**Problem requirements:**
Below are the records; give the number of lines in them that include the word "choice", and nothing more.

**Plain-text document sources:**
»»
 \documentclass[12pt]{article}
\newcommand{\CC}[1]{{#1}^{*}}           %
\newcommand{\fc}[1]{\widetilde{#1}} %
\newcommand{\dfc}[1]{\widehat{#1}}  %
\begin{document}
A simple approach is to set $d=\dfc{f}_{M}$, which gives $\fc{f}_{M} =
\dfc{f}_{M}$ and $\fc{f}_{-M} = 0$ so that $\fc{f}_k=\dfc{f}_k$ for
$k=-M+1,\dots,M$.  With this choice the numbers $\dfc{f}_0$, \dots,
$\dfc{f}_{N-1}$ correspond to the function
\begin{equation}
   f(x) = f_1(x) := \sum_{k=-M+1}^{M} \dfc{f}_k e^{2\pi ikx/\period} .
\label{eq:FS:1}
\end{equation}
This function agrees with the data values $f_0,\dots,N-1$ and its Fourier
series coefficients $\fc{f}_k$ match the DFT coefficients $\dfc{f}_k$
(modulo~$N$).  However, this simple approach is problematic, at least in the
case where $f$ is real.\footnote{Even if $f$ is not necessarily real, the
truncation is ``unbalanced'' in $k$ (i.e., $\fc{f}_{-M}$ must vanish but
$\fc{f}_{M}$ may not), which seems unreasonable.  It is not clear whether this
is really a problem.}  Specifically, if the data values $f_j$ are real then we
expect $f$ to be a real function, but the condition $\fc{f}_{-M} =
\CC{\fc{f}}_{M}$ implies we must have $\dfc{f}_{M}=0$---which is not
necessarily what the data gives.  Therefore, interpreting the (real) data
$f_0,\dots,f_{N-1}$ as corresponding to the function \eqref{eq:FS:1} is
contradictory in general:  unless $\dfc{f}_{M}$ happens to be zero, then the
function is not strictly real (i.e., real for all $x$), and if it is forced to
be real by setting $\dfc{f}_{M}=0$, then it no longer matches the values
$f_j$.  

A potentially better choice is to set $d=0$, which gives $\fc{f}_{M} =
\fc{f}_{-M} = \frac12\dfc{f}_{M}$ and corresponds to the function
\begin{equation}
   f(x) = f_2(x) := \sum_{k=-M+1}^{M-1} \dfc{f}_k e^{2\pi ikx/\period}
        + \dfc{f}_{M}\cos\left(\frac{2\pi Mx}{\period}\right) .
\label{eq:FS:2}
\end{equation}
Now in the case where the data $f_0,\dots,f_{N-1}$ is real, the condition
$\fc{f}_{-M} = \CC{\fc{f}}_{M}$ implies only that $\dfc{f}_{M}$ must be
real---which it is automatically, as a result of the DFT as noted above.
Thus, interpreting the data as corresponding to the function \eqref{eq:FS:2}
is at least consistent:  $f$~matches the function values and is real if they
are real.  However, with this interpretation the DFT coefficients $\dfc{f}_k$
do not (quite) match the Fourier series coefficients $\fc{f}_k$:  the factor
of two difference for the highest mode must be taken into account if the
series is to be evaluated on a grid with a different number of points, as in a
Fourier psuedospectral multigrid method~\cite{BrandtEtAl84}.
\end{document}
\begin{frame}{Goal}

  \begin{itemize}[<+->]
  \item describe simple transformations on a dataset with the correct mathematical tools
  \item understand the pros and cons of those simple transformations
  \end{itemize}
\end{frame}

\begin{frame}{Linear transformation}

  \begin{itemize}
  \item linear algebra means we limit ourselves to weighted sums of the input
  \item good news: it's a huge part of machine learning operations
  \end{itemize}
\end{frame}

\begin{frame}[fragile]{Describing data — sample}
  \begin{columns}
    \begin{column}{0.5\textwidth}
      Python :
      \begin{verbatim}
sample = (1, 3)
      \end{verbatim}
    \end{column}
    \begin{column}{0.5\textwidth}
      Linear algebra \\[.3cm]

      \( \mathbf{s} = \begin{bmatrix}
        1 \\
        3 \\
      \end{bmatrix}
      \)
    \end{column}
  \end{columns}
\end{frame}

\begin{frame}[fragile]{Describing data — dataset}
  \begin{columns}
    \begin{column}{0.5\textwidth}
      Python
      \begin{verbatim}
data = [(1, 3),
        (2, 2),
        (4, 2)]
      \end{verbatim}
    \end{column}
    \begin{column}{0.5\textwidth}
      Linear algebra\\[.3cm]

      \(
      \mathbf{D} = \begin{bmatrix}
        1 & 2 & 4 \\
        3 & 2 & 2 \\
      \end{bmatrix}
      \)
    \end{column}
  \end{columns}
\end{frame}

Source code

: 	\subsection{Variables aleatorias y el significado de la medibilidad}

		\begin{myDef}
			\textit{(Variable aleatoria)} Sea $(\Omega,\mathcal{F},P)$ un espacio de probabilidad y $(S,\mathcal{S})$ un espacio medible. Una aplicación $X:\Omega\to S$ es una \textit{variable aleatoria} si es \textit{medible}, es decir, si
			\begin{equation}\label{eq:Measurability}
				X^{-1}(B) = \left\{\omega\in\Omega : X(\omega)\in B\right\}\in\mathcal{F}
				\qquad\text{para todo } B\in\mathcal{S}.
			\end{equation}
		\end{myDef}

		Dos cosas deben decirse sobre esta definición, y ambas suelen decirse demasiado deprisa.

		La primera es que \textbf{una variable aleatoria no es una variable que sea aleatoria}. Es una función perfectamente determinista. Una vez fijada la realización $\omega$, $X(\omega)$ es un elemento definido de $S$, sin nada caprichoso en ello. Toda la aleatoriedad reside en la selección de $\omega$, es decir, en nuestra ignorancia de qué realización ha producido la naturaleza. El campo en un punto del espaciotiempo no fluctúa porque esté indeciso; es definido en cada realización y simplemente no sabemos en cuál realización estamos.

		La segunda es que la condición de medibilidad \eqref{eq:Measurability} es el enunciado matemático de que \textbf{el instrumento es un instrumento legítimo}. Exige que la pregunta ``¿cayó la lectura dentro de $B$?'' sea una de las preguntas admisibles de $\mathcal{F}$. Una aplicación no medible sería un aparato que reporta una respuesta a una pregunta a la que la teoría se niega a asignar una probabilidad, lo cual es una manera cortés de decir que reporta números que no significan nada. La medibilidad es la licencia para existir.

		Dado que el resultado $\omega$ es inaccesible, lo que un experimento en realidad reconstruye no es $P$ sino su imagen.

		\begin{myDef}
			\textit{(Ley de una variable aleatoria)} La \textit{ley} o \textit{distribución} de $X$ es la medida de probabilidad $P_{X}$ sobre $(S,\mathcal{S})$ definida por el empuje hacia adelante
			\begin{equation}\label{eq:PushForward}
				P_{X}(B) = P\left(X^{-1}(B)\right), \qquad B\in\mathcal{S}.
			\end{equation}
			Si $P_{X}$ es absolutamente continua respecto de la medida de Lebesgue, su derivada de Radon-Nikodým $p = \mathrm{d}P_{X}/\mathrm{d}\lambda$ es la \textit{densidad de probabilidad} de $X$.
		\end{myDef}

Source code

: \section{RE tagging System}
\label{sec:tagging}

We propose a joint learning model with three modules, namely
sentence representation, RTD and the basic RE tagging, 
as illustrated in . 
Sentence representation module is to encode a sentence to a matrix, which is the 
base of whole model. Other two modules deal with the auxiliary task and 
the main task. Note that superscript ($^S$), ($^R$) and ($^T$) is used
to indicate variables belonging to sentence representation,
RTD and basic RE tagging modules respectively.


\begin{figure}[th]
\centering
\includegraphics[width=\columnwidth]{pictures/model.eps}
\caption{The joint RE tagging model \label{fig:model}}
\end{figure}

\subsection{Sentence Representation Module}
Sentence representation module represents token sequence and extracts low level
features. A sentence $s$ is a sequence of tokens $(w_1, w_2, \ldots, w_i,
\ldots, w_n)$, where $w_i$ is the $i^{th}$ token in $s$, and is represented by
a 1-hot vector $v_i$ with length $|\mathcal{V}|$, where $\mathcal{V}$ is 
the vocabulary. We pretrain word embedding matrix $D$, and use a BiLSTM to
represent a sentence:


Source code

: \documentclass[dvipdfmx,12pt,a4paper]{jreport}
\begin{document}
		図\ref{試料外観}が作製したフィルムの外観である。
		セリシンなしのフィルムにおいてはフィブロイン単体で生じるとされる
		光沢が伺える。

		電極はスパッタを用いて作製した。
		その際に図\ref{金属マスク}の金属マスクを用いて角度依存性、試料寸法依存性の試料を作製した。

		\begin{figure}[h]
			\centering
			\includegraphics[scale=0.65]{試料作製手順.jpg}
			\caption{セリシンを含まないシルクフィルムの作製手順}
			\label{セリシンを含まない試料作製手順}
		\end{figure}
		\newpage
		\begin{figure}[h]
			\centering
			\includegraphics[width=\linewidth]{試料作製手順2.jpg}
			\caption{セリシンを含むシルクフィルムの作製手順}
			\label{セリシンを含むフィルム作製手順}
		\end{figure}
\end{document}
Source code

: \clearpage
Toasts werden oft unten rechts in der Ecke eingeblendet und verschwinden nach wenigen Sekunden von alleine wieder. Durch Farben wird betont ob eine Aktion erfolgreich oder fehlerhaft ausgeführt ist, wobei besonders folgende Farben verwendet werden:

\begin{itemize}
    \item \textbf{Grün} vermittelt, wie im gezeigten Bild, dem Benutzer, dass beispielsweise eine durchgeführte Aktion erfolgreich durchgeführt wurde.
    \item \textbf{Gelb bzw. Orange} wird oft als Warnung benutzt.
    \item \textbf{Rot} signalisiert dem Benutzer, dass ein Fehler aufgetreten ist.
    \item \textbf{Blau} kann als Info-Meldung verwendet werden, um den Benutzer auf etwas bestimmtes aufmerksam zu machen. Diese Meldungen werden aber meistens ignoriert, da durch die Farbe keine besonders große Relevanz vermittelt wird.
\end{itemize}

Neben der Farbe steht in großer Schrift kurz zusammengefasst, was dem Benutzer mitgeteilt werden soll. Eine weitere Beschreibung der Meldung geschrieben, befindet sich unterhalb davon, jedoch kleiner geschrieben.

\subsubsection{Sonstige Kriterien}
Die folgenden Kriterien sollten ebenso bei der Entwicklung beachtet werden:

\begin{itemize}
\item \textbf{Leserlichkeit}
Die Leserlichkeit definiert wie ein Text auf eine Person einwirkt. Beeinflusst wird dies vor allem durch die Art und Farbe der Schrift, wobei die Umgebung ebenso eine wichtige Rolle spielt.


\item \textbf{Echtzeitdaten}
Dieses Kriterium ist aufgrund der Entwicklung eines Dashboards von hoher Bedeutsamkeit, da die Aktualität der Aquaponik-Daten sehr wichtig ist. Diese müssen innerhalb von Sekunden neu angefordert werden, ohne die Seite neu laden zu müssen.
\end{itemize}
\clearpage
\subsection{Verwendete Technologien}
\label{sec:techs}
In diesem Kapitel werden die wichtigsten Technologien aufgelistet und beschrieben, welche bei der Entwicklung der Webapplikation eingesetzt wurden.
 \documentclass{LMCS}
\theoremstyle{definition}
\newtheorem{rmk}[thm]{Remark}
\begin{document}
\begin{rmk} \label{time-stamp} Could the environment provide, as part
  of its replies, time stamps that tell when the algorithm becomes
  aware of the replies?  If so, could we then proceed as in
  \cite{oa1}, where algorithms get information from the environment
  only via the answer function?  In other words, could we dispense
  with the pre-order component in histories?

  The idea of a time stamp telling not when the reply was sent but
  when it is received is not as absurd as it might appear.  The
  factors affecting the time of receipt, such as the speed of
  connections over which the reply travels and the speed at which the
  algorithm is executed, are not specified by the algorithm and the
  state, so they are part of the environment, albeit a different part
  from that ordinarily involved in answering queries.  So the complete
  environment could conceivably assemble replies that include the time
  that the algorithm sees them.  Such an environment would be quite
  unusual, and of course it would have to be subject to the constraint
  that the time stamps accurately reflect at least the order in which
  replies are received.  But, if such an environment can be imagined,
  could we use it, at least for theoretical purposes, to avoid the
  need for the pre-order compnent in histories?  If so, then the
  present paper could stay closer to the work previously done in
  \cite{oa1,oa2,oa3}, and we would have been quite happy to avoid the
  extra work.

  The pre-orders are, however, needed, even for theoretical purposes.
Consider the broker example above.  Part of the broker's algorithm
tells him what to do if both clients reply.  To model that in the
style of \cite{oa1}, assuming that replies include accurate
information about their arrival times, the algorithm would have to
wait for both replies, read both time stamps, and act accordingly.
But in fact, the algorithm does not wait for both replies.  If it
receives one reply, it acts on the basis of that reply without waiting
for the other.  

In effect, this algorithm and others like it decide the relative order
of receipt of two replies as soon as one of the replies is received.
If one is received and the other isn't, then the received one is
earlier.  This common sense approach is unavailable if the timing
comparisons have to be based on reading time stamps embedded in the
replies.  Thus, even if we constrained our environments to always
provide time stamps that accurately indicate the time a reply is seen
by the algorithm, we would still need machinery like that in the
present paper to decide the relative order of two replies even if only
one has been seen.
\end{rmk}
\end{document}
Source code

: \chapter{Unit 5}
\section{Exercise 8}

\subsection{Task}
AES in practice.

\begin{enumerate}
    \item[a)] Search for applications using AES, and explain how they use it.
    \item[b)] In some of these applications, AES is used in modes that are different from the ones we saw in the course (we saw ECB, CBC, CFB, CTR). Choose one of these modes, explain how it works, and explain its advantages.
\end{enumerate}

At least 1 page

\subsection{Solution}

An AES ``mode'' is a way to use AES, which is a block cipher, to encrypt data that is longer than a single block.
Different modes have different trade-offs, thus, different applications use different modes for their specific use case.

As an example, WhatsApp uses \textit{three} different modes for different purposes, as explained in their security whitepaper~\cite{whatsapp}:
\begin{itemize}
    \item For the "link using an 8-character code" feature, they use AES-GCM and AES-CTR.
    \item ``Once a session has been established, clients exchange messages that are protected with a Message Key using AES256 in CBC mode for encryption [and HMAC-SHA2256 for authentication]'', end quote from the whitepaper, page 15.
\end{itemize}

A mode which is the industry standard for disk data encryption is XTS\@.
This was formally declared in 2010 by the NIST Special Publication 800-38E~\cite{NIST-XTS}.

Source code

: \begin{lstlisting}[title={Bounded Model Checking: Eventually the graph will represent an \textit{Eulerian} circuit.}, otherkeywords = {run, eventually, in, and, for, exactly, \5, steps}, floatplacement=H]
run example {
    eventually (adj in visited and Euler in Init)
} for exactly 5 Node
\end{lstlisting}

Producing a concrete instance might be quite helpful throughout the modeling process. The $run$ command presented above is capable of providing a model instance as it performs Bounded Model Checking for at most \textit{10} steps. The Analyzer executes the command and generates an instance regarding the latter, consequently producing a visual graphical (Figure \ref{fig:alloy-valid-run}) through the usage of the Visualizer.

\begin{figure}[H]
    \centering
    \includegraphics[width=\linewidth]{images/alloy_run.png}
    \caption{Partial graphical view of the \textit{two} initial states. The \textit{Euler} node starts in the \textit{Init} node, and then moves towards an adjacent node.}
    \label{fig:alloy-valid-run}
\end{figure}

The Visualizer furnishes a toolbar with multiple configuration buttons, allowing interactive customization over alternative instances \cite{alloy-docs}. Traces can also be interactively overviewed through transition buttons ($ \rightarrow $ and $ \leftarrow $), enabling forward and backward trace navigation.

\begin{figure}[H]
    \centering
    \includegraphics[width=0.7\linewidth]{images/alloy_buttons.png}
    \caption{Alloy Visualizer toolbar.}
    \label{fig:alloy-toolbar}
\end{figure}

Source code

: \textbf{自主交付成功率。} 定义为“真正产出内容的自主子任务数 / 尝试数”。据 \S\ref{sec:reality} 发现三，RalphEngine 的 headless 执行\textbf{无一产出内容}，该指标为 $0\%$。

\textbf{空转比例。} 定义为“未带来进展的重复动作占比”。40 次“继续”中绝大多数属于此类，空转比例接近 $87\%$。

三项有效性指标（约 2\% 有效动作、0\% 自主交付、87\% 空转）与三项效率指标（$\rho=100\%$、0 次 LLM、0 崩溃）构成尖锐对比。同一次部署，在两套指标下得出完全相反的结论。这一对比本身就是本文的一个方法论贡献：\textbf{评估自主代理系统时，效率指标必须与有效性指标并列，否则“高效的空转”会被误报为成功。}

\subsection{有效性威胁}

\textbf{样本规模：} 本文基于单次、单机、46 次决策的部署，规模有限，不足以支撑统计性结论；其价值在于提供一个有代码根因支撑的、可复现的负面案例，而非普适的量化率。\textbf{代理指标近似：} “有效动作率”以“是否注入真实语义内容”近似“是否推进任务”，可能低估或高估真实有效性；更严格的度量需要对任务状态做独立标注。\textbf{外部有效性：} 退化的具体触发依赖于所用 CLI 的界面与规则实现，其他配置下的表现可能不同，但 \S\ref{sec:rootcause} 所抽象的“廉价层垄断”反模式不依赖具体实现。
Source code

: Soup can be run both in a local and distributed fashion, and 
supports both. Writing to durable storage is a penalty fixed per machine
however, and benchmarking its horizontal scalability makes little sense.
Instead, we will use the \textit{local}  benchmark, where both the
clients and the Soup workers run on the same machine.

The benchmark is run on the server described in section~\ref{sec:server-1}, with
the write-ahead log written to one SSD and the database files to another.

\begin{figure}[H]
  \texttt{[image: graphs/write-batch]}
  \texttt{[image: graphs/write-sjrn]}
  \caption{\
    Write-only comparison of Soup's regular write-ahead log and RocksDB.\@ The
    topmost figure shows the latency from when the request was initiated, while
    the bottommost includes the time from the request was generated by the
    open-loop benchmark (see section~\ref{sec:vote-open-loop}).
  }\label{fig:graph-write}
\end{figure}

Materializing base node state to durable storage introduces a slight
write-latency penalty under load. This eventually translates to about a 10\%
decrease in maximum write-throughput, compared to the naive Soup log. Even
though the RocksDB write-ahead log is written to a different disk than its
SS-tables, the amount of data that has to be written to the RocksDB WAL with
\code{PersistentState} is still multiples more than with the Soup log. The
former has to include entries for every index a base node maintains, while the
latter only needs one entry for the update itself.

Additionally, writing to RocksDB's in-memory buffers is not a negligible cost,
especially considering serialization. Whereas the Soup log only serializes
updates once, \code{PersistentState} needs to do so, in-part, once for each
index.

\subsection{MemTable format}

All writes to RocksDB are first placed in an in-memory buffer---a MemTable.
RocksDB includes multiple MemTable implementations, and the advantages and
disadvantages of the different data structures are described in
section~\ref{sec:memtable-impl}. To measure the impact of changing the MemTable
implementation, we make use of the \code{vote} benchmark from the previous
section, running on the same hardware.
««
**Answer box:**
2